• _WHAT IS BEING ASKED_
Please report how many lines below contain "基本数和合成数", writing nothing except the number.

• _RECORDED INFORMATION_
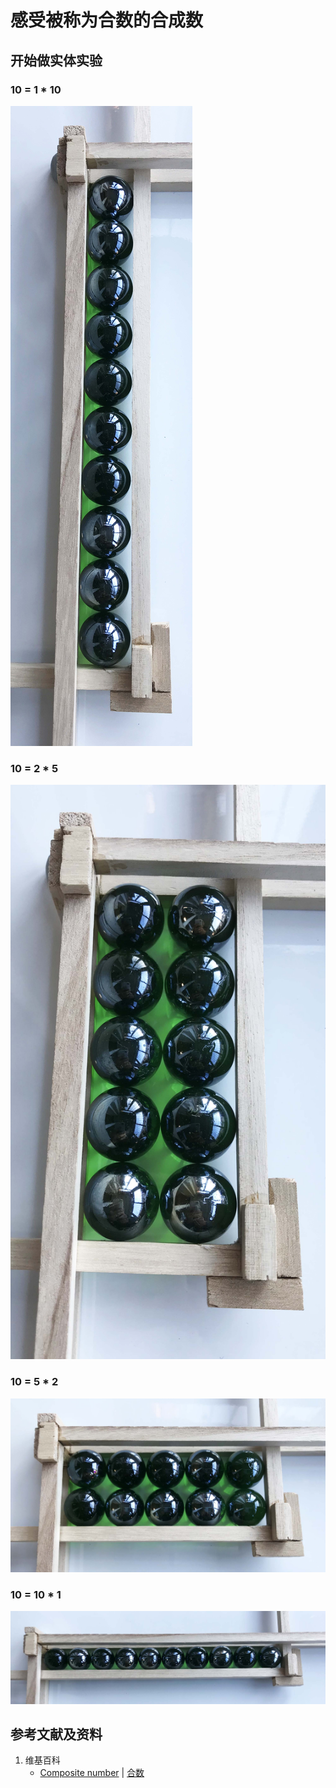 # 感受被称为合数的合成数

## 开始做实体实验

### 10 = 1 * 10
![](/images/数论/基本数和合成数/感受被称为合数的合成数/1a1.jpg)

### 10 = 2 * 5
![](/images/数论/基本数和合成数/感受被称为合数的合成数/1a2.jpg)

### 10 = 5 * 2
![](/images/数论/基本数和合成数/感受被称为合数的合成数/1a3.jpg)

### 10 = 10 * 1
![](/images/数论/基本数和合成数/感受被称为合数的合成数/1a4.jpg)

## 参考文献及资料

1. 维基百科
	- [Composite number](https://en.wikipedia.org/wiki/Composite_number) |  [合数](https://zh.wikipedia.org/wiki/%E5%90%88%E6%95%B0)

• _RESULT_
4